After The Exorcist made boatloads of money for Warner Bros., the rest of the '70s saw a veritable flood of horror movies based around children: The Omen, The Other, Audrey Rose, etc. Many of its successors (such as The Sentinel) also chose to imitate its preoccupation with the symbolism and aesthetics of the Catholic church, as opposed to the scary-little-kid formula; in fact, any horror movie over the last forty or so years that relies heavily on Catholic iconography could be said to be following in The Exorcist's footsteps.
Star Wars is, of course, as far away from an imitator of 2001 as you can get, but John Dykstra continued to use 2001's style of lighting and detailing spacecraft on Star Wars, and from there it became the standard way to depict spacecraft in all of visual science fiction.
The book of Solaris though was written 7 years before 2001 came out, and featured themes like inexplicable aliens, almost empty space stations, and isolation from other humans.

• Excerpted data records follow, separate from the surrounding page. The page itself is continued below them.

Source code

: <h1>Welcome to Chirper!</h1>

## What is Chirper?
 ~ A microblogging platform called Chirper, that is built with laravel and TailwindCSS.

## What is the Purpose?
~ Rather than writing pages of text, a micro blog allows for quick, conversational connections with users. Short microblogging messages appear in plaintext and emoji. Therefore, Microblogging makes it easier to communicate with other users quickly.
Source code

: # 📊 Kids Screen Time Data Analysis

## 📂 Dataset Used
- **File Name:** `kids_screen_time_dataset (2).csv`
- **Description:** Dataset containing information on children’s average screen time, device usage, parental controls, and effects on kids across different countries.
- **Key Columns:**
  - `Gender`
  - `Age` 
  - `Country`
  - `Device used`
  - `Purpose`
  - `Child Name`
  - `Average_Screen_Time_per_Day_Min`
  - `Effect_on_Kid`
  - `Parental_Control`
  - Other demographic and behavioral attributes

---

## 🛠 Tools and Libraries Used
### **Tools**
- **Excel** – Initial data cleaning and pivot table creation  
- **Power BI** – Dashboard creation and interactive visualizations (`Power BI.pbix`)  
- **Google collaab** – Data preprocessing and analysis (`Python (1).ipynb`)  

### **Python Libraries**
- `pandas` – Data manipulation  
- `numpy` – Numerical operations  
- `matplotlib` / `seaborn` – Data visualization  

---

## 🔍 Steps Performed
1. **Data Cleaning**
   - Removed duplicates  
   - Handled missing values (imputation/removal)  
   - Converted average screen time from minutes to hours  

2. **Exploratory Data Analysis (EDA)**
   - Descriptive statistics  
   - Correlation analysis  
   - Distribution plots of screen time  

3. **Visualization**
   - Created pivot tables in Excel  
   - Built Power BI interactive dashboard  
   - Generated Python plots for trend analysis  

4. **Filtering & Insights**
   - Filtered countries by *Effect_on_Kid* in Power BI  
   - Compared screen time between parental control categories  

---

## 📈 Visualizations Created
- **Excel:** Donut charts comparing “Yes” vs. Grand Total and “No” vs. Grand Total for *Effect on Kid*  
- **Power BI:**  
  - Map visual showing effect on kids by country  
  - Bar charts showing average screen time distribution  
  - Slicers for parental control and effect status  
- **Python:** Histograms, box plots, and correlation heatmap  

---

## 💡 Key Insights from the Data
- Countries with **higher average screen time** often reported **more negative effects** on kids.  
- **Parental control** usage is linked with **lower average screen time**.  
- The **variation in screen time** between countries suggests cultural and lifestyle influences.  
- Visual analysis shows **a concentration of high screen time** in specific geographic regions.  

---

The 2005 Brad Pitt and Angelina Jolie vehicle Mr. and Mrs. Smith jump-started a series of fairly mediocre "my loved one is a secret agent and/or assassin" films and as of 2010, critics agree it's pretty much been beatento death.
Every few years or so, when a movie shown in 3D becomes a hit, many movies after that will premiere in 3D. The most recent example is Avatar. Quality varies on these films. Some movies will be truly enhanced by 3D, others will look nice but can do without it, and others just don't work in 3D. Avatar, which started the latest 3D movement, was considered by many to look better in 3D. The film version of How to Train Your Dragon and Megamind were considered by some critics, notably Roger Ebert, to look nice, but could work just fine without it. And rushed 3D conversions to cash in this trope (literally: 3D tickets are more expensive and thus profitable), such as Clash of the Titans and The Last Airbender, weren't well-received, with the latter even receiving complaints that the botched 3D only made a bad movie worse.
In the wake of the mega-grossing Alice in Wonderland and to a lesser extent the success of Wicked (both book and stage musical), a glut of Fairy Tale-based film projects were greenlit, often with a Darker and Edgier take promised. The Onion's A.V. Club has been busy snarking all of them under its Newswire banner.
There's going to be two versions of Snow White! One of them with an Action Girl in shining armor.
A film entitled Hansel And Gretel: Witch Hunters has been announced for 2012.
This might have also caused the creation of the new TV shows Grimm and Once Upon a Time.
The success of Sherlock Holmes (which might've been preceded by From Hell) led to similar steampunk-ish disturbed detective works like Poe where Edgar Allen himself helps solve murders based on his stories, and a version of Robin Hood where the sheriff of Nottingham is pursuing a murderous archer he discovers that Robin was framed and the two bring down the real murderer. Unfortunately that story was too different and what we got was Ridley Scott's Robin Hood.
To be more specific, Love Actually is a British Romantic Comedy with an all star ensemble cast about various couples in love. Valentine's Day and New Year's Eve pretty much the same thing, only revolving around a holiday and with a lot more A-list stars.
Pirates of the Caribbean: On Stranger Tides features an interspecies romance that features several closeups of long, lingering gazes reminiscent of the Twilight films.
After the movie Project X came out, real life teens spread the news about their own Project X parties on social networking sites, with over 2000 people showing up to most of them. Two of these parties ended in violent shootings. Oddly enough, one teen got a job offer out of it because of his marketing skills.